- What you need to do
Print all the entries exactly.

- Provided information
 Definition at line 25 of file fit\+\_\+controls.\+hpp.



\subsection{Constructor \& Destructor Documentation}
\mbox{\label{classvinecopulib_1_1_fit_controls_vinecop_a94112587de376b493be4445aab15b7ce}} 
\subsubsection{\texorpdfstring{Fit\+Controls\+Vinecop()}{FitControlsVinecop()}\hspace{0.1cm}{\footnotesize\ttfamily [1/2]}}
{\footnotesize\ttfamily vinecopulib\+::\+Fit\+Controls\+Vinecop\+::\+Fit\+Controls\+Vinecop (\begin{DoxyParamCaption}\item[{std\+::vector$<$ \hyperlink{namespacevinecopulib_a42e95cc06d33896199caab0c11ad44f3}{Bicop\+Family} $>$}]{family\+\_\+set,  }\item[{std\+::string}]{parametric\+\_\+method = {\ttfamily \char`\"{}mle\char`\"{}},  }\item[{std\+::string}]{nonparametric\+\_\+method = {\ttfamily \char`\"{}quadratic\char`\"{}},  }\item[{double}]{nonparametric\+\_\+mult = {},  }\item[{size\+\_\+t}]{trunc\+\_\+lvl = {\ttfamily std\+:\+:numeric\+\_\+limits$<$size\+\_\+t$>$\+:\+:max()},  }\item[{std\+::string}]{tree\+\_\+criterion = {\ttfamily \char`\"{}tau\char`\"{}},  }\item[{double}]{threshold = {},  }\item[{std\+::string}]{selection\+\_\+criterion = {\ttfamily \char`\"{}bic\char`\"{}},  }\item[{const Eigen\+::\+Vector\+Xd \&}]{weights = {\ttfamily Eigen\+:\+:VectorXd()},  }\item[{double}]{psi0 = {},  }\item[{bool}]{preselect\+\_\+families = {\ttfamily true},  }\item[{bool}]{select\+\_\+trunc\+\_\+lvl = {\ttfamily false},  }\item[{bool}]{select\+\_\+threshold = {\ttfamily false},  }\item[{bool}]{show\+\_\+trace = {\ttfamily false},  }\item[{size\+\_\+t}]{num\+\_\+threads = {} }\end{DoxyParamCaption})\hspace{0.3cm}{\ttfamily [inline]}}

- Problem solution
 Definition at line 25 of file fit\+\_\+controls.\+hpp.



\subsection{Constructor \& Destructor Documentation}
\mbox{\label{classvinecopulib_1_1_fit_controls_vinecop_a94112587de376b493be4445aab15b7ce}} 
\subsubsection{\texorpdfstring{Fit\+Controls\+Vinecop()}{FitControlsVinecop()}\hspace{0.1cm}{\footnotesize\ttfamily [1/2]}}
{\footnotesize\ttfamily vinecopulib\+::\+Fit\+Controls\+Vinecop\+::\+Fit\+Controls\+Vinecop (\begin{DoxyParamCaption}\item[{std\+::vector$<$ \hyperlink{namespacevinecopulib_a42e95cc06d33896199caab0c11ad44f3}{Bicop\+Family} $>$}]{family\+\_\+set,  }\item[{std\+::string}]{parametric\+\_\+method = {\ttfamily \char`\"{}mle\char`\"{}},  }\item[{std\+::string}]{nonparametric\+\_\+method = {\ttfamily \char`\"{}quadratic\char`\"{}},  }\item[{double}]{nonparametric\+\_\+mult = {},  }\item[{size\+\_\+t}]{trunc\+\_\+lvl = {\ttfamily std\+:\+:numeric\+\_\+limits$<$size\+\_\+t$>$\+:\+:max()},  }\item[{std\+::string}]{tree\+\_\+criterion = {\ttfamily \char`\"{}tau\char`\"{}},  }\item[{double}]{threshold = {},  }\item[{std\+::string}]{selection\+\_\+criterion = {\ttfamily \char`\"{}bic\char`\"{}},  }\item[{const Eigen\+::\+Vector\+Xd \&}]{weights = {\ttfamily Eigen\+:\+:VectorXd()},  }\item[{double}]{psi0 = {},  }\item[{bool}]{preselect\+\_\+families = {\ttfamily true},  }\item[{bool}]{select\+\_\+trunc\+\_\+lvl = {\ttfamily false},  }\item[{bool}]{select\+\_\+threshold = {\ttfamily false},  }\item[{bool}]{show\+\_\+trace = {\ttfamily false},  }\item[{size\+\_\+t}]{num\+\_\+threads = {} }\end{DoxyParamCaption})\hspace{0.3cm}{\ttfamily [inline]}}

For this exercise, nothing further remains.